- [WORK REQUEST]: In the listing below, find every line containing "Description" and copy it out.

- [SUPPLIED ENTRIES]:
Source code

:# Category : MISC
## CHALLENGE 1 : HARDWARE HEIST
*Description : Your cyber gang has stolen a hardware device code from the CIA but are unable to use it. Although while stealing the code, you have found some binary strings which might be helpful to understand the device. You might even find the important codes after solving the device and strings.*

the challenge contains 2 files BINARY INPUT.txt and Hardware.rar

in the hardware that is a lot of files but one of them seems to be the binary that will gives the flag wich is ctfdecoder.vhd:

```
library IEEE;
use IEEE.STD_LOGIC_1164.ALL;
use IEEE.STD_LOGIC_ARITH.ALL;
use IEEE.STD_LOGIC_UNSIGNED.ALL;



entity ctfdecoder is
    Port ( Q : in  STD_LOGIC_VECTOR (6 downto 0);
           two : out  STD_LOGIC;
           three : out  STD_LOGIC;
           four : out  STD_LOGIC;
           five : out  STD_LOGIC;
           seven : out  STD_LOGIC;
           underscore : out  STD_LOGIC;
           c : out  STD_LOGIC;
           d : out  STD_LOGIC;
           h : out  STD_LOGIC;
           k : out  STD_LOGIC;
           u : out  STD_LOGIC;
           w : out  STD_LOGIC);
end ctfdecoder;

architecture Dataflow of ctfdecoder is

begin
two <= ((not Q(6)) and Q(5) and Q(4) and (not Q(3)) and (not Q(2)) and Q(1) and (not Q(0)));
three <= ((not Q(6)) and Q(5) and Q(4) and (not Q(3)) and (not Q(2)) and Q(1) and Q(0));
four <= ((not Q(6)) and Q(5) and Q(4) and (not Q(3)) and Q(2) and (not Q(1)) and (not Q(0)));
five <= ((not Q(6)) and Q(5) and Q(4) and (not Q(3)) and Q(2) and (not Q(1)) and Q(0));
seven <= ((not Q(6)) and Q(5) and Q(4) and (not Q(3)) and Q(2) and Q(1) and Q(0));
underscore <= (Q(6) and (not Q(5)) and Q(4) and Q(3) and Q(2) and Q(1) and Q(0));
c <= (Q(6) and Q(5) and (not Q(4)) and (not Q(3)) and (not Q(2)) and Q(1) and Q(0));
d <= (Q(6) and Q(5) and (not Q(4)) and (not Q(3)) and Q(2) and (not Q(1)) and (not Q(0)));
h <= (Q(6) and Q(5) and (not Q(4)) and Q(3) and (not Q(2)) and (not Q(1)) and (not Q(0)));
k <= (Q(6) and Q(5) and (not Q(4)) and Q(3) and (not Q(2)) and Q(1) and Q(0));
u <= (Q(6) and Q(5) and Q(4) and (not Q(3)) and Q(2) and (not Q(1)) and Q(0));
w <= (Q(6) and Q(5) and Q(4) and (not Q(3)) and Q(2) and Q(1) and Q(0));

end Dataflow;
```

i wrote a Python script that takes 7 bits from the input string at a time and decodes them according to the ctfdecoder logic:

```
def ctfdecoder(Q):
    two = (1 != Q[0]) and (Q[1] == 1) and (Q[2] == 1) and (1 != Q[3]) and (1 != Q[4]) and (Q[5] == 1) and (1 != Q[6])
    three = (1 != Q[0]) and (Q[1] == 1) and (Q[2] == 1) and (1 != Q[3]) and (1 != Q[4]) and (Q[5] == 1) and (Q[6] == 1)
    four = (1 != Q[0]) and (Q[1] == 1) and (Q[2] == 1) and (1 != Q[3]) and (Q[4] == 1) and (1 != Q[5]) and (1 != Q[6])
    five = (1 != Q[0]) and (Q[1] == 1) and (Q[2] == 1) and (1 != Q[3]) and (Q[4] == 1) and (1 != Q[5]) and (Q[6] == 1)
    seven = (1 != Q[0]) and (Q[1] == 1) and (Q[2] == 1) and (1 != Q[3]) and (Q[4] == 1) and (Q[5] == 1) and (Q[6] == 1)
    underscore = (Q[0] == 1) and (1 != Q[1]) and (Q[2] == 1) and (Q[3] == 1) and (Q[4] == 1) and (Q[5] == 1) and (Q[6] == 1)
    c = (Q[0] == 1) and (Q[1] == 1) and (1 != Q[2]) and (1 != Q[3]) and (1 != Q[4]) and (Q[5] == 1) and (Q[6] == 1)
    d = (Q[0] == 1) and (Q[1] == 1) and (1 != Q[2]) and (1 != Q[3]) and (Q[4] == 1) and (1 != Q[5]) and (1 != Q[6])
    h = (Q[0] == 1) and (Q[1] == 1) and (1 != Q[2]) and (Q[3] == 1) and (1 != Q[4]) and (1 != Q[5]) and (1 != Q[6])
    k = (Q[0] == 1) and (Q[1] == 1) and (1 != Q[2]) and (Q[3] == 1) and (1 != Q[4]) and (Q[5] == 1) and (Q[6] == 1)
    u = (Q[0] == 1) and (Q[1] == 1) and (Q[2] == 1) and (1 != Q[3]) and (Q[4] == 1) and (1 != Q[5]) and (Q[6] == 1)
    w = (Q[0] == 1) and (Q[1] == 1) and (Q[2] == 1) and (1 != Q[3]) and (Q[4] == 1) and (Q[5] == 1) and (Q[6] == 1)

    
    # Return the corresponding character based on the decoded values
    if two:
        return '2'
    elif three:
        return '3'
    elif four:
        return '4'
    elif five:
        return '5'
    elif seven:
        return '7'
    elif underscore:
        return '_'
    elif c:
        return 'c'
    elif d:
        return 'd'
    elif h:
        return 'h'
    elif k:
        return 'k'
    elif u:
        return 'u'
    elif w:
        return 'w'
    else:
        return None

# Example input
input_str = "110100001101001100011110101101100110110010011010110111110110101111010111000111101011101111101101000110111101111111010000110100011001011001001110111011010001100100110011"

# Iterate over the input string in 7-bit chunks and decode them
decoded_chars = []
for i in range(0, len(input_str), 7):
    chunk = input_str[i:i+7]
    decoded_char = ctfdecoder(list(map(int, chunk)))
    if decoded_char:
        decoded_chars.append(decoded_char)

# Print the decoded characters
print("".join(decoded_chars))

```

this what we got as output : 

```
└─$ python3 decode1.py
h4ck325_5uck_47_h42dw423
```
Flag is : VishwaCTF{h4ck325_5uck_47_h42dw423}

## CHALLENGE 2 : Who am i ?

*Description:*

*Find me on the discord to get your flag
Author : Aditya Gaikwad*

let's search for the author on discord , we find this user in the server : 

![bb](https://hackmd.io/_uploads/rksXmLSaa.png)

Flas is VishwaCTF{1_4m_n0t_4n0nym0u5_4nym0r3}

- [SOLUTION FOR THIS EXERCISE]:
*Description : Your cyber gang has stolen a hardware device code from the CIA but are unable to use it. Although while stealing the code, you have found some binary strings which might be helpful to understand the device. You might even find the important codes after solving the device and strings.*
*Description:*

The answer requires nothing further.